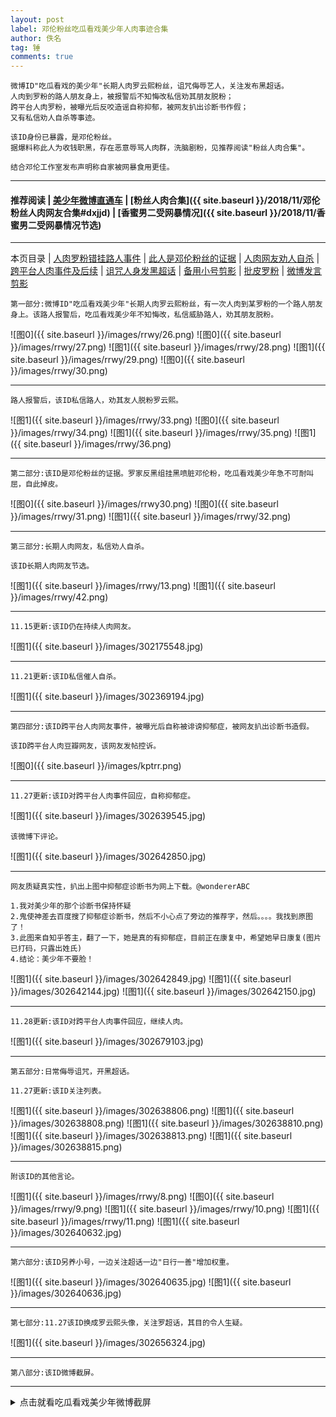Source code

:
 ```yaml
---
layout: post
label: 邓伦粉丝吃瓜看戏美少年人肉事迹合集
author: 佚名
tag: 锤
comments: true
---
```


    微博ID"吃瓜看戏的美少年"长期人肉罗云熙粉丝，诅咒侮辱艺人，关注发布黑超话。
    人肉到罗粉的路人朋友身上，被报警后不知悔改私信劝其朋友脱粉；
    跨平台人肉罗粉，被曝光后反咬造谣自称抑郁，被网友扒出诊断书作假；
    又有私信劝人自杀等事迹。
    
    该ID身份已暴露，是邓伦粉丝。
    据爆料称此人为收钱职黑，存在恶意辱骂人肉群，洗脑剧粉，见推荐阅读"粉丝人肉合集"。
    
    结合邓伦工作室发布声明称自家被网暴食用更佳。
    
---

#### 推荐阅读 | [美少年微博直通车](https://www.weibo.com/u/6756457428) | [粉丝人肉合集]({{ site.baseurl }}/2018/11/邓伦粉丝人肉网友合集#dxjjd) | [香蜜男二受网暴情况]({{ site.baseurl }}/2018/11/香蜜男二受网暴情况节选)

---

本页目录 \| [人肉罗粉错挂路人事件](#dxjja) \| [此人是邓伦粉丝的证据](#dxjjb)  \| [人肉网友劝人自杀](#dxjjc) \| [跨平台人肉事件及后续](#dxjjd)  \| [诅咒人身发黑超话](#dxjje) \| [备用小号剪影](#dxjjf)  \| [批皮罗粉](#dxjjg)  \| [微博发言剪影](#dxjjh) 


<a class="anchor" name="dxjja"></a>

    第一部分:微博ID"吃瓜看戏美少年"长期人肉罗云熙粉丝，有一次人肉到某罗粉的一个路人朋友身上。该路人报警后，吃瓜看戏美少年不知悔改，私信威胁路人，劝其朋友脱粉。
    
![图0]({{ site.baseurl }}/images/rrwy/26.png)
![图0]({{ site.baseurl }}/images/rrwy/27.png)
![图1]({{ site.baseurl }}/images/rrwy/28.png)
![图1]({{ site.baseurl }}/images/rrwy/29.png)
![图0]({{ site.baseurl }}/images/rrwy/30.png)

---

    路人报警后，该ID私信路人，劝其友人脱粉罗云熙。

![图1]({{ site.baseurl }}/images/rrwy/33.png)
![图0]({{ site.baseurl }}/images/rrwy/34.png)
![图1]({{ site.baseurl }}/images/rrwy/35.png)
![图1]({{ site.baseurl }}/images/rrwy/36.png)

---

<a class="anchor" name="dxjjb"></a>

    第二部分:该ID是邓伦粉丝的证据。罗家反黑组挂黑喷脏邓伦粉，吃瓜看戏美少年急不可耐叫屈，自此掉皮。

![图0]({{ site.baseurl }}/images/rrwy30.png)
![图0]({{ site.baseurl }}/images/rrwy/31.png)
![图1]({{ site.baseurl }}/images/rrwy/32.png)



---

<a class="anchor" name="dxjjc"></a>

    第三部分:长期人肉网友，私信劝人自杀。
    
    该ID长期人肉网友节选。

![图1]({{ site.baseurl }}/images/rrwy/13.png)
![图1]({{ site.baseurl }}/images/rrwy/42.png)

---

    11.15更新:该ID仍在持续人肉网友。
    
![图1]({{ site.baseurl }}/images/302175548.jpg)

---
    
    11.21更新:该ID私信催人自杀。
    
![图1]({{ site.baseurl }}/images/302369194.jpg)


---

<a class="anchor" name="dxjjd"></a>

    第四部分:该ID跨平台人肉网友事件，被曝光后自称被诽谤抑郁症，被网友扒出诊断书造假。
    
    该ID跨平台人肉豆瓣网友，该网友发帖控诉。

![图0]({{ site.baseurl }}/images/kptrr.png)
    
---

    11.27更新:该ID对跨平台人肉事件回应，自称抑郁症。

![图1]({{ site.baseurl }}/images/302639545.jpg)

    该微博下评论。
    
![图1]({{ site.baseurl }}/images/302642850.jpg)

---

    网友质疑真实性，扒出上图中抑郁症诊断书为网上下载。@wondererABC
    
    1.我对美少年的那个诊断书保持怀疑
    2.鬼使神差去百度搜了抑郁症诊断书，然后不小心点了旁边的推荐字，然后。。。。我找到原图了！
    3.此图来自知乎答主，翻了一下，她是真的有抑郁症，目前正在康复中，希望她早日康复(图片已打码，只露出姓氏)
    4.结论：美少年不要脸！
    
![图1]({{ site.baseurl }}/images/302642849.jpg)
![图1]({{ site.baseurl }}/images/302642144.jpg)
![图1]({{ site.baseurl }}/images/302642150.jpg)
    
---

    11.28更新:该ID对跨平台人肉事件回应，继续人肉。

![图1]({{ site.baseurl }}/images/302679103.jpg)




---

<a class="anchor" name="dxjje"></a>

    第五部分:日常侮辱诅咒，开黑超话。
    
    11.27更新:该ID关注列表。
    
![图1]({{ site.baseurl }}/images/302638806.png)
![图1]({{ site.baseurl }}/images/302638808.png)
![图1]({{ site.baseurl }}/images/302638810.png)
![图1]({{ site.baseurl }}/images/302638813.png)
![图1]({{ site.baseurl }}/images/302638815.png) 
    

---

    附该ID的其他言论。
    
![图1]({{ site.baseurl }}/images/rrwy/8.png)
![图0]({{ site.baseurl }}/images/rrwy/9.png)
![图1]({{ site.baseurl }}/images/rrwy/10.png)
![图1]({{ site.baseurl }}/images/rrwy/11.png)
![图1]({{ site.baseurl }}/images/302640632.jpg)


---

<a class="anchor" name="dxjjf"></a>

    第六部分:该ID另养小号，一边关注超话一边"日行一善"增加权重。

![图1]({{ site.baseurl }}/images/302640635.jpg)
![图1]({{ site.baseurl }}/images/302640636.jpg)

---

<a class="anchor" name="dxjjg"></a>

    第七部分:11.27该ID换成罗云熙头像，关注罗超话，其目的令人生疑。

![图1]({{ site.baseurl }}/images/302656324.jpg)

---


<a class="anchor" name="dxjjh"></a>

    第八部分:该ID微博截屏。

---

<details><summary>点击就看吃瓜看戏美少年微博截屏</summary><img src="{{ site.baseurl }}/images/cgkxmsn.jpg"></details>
---
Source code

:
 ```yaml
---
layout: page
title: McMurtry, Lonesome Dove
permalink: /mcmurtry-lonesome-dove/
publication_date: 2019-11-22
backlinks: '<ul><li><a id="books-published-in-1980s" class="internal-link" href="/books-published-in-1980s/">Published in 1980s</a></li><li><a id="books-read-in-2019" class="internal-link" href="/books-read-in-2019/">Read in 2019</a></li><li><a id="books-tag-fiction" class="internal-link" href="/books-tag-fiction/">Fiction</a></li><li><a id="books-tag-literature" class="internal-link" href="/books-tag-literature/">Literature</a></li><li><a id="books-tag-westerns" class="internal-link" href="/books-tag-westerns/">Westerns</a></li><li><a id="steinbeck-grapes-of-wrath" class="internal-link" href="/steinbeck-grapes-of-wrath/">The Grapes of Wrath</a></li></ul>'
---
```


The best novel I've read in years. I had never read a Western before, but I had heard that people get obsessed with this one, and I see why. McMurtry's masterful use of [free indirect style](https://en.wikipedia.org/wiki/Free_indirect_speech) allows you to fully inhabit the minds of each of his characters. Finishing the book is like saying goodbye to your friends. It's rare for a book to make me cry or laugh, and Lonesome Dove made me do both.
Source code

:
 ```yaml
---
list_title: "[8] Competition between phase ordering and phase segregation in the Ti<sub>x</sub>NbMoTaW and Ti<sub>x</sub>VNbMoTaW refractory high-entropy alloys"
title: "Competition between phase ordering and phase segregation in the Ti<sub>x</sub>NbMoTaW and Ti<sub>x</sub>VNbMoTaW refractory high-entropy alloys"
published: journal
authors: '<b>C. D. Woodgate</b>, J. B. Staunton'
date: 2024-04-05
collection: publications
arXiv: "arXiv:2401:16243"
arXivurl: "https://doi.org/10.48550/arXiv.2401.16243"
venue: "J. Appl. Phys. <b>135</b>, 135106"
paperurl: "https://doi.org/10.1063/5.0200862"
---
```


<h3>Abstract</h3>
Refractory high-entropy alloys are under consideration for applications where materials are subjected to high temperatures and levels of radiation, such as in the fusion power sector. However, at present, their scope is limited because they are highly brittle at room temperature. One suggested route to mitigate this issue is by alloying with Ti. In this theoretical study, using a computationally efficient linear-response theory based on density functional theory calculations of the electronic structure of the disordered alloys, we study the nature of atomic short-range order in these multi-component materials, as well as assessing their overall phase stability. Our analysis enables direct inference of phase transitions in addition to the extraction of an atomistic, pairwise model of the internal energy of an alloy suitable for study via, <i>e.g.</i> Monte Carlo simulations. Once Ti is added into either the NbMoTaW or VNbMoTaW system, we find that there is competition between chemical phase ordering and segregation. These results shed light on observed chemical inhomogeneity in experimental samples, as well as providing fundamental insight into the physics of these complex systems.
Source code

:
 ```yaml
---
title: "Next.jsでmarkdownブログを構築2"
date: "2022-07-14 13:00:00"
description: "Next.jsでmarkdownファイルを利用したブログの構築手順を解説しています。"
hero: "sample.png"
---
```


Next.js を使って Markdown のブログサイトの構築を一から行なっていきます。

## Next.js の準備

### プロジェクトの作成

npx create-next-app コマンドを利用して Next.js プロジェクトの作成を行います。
==
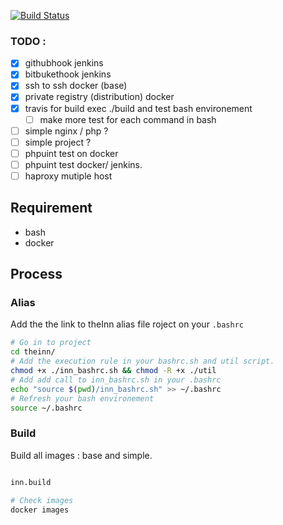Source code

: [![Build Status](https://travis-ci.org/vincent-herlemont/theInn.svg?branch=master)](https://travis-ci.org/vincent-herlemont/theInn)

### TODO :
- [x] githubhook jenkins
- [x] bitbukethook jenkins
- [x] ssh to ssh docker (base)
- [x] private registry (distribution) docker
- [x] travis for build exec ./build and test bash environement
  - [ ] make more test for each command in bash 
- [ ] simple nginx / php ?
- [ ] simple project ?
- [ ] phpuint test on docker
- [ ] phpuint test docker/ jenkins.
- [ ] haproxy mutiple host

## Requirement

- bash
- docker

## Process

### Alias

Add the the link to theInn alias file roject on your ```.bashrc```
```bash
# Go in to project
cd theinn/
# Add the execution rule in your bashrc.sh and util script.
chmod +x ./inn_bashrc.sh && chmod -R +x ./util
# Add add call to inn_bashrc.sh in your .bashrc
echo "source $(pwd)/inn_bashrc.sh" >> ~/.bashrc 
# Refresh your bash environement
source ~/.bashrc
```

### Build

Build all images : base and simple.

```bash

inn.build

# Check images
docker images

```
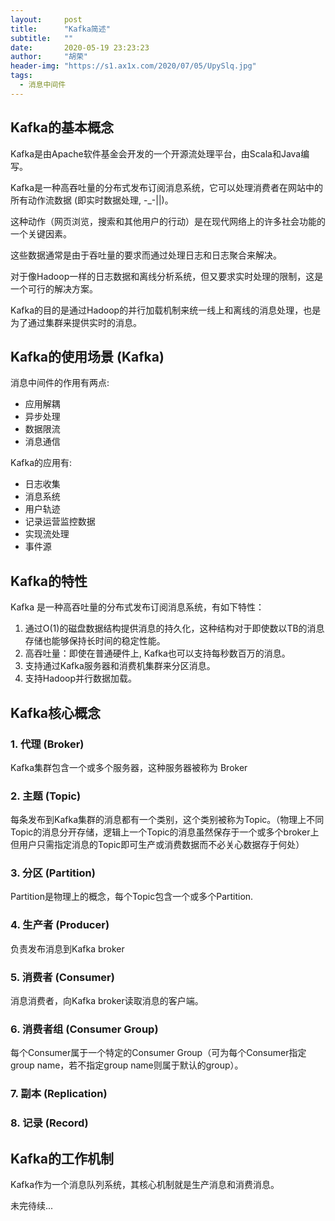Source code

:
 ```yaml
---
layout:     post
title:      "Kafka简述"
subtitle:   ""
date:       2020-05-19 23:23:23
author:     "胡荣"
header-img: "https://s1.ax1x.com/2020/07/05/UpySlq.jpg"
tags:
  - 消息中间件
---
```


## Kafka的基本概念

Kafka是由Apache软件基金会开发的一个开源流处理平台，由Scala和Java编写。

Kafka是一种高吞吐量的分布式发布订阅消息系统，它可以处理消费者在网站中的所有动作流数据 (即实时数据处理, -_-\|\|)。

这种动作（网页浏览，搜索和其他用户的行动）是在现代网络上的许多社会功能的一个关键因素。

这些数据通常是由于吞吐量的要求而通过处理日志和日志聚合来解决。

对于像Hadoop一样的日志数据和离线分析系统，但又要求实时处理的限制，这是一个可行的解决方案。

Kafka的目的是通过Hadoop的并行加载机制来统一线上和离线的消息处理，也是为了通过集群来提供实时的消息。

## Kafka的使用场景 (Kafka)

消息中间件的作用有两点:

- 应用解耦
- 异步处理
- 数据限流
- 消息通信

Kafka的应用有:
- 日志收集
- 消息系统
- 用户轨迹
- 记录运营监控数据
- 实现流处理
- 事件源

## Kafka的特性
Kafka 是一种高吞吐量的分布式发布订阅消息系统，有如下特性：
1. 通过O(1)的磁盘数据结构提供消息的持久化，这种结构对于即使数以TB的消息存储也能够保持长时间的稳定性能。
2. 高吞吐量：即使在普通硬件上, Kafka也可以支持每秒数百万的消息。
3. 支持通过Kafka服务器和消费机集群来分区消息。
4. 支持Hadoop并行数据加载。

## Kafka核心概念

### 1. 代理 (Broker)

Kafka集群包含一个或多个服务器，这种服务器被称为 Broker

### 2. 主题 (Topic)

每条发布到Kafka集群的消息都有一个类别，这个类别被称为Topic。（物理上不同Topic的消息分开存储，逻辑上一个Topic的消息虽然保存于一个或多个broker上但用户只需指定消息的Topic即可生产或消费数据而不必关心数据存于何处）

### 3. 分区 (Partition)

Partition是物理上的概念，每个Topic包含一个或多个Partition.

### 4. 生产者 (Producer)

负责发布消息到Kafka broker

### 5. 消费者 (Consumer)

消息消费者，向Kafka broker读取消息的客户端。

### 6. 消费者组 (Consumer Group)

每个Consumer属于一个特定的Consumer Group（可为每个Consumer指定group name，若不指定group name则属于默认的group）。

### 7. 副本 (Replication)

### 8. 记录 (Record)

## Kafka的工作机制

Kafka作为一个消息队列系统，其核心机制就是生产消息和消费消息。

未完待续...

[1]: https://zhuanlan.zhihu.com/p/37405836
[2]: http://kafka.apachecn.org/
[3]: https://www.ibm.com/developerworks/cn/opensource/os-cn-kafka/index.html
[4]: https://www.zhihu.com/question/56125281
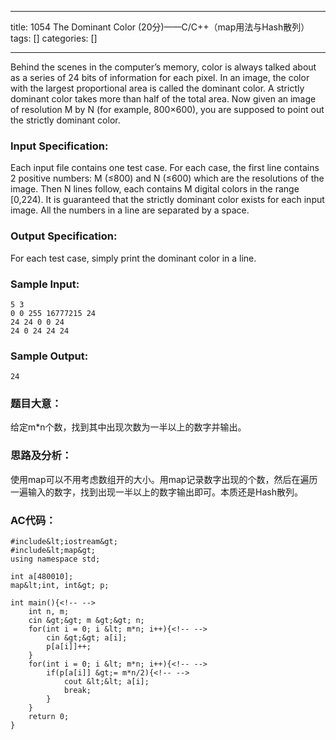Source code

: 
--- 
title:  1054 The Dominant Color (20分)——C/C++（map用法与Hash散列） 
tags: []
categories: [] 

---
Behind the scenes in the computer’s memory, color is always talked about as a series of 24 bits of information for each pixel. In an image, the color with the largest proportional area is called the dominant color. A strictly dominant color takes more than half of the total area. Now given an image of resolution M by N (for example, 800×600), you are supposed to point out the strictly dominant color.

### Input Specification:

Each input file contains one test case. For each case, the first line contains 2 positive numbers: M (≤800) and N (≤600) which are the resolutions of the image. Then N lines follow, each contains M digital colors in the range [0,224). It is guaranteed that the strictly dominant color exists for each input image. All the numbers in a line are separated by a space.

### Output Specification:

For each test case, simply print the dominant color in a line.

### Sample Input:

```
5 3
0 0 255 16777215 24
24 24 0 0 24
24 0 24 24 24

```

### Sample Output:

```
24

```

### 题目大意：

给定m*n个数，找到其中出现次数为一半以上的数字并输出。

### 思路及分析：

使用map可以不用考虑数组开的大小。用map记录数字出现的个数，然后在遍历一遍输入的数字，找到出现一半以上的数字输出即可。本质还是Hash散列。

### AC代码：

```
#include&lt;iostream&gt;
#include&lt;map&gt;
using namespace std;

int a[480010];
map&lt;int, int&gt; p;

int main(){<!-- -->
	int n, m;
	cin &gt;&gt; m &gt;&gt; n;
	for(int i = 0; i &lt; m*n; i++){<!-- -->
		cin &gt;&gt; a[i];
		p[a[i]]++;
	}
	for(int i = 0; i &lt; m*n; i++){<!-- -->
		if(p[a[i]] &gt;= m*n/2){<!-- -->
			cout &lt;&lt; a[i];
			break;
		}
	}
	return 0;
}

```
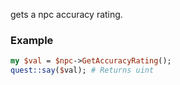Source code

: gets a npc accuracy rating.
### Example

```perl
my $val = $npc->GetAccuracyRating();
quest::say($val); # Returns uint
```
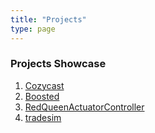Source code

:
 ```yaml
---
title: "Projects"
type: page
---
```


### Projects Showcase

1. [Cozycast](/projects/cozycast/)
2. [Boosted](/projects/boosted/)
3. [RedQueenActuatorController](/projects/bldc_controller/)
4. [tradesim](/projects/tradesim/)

BRIEF — Please return each line of the data above in which the word "environement" occurs.

TASK OUTPUT —
- [x] travis for build exec ./build and test bash environement
# Refresh your bash environement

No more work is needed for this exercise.